Next, a procedure for object detection processing performed by the object detection apparatus 1 will be described. FIG. 18 is a flowchart illustrating the object detection processing performed by the object detection apparatus 1 according to the embodiment. In the following example, a detected object is present in a region based on a trajectory during opening and closing of a door.

First, in step S1, among the transmission and reception units 11 of the object detection apparatus 1, the transmission and reception units 11 provided on the same door 12 alternately repeat a period in which each of the transmission and reception units 11 transmits and receives a probe wave and a period in which one of the transmission and reception units 11 only receives a probe wave.

Next, in step S2, the processing unit 21 determines whether four reflected waves are all received. When it is determined to be Yes, the processing proceeds to step S5, and when it is determined to be No, the processing proceeds to step S3.

In step S3, the object determination unit 212 calculates a position (a position of the object) at which a door opening degree is limited based on the acquired reflected wave.

Next, in step S4, the position correction unit 214 corrects the position with a larger correction amount than when the four reflected waves are all received.

In step S5, the object determination unit 212 determines whether the separation distance between the points P1 and P2 (see FIGS. 5A and 5B and the like) is equal to or greater than the predetermined value. When it is determined to be Yes, the processing proceeds to step S6, and when it is determined to be No, the processing proceeds to step S12.

In step S6, the object determination unit 212 performs the following processing in consideration of a line segment connecting the points P1 and P2 and extension lines of the points P1 and P2.

Next, in step S7, the position correction unit 214 determines whether a distance from positions of the points P1 and P2 (for example, an intermediate position thereof) to a hinge of the door is equal to or less than the predetermined value.
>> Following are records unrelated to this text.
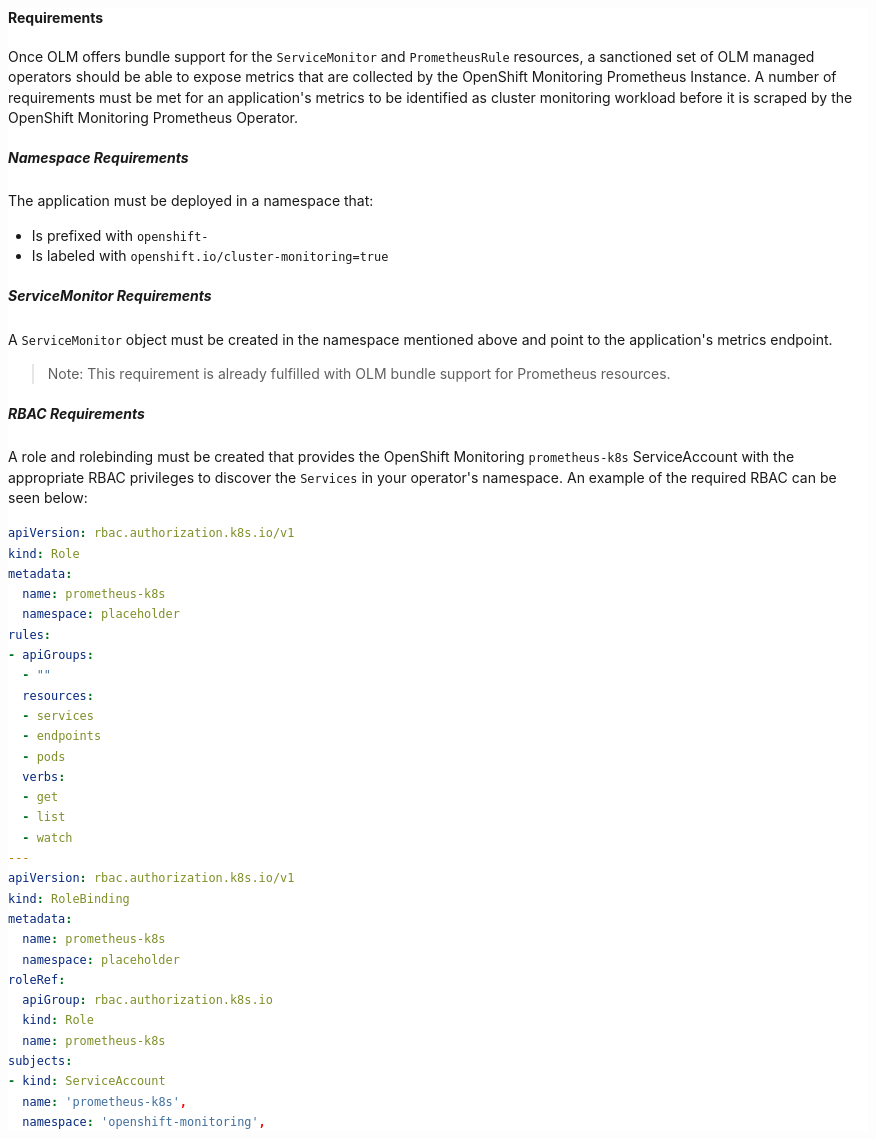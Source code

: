 #### Requirements

Once OLM offers bundle support for the `ServiceMonitor` and `PrometheusRule` resources, a sanctioned set of OLM managed operators should be able to expose metrics that are collected by the OpenShift Monitoring Prometheus Instance.
A number of requirements must be met for an application's metrics to be identified as cluster monitoring workload before it is scraped by the OpenShift Monitoring Prometheus Operator.

##### Namespace Requirements

The application must be deployed in a namespace that:

- Is prefixed with `openshift-`
- Is labeled with `openshift.io/cluster-monitoring=true`

##### ServiceMonitor Requirements

A `ServiceMonitor` object must be created in the namespace mentioned above and point to the application's metrics endpoint.

>Note: This requirement is already fulfilled with OLM bundle support for Prometheus resources.

##### RBAC Requirements

A role and rolebinding must be created that provides the OpenShift Monitoring `prometheus-k8s` ServiceAccount with the appropriate RBAC privileges to discover the `Services` in your operator's namespace. An example of the required RBAC can be seen below:

```yaml
apiVersion: rbac.authorization.k8s.io/v1
kind: Role
metadata:
  name: prometheus-k8s
  namespace: placeholder
rules:
- apiGroups:
  - ""
  resources:
  - services
  - endpoints
  - pods
  verbs:
  - get
  - list
  - watch
---
apiVersion: rbac.authorization.k8s.io/v1
kind: RoleBinding
metadata:
  name: prometheus-k8s
  namespace: placeholder
roleRef:
  apiGroup: rbac.authorization.k8s.io
  kind: Role
  name: prometheus-k8s
subjects:
- kind: ServiceAccount
  name: 'prometheus-k8s',
  namespace: 'openshift-monitoring',
```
When it is determined to be Yes, the processing proceeds to step S8, and when it is determined to be No, the processing proceeds to step S9.

In step S8, the object determination unit 212 calculates the position (the position of the object) at which the door opening degree is limited.

Next, in step S10, the position correction unit 214 corrects the position with a larger correction amount than in a case of step S11.

In step S9, the object determination unit 212 calculates the position (the position of the object) at which the door opening degree is limited.

Next, in step S11, the position correction unit 214 corrects the position with a smaller correction amount than in the case of step S10.

In step S12, the object determination unit 212 performs the following processing only considering the line segment connecting the points P1 and P2.

In step S13, the reflection intensity processing unit 213 determines whether a reflection intensity is equal to or greater than the predetermined value (the predetermined reflection intensity threshold). When it is determined to be Yes, the processing proceeds to step S14, and when it is determined to be No, the processing proceeds to step S15.

In step S14, the object determination unit 212 calculates the position (the position of the object) at which the door opening degree is limited.

Next, in step S17, the position correction unit 214 corrects the position with a larger correction amount than in a case of step S18.

In step S15, the position correction unit 214 determines whether the distance from the positions of the points P1 and P2 (for example, the intermediate position thereof) to the hinge of the door is equal to or less than the predetermined value. When it is determined to be Yes, the processing proceeds to step S16, and when it is determined to be No, the processing proceeds to step S14.

In step S16, the object determination unit 212 calculates the position (the position of the object) at which the door opening degree is limited.

Next, in step S18, the position correction unit 214 corrects the position with a smaller correction amount than in the case of step S17.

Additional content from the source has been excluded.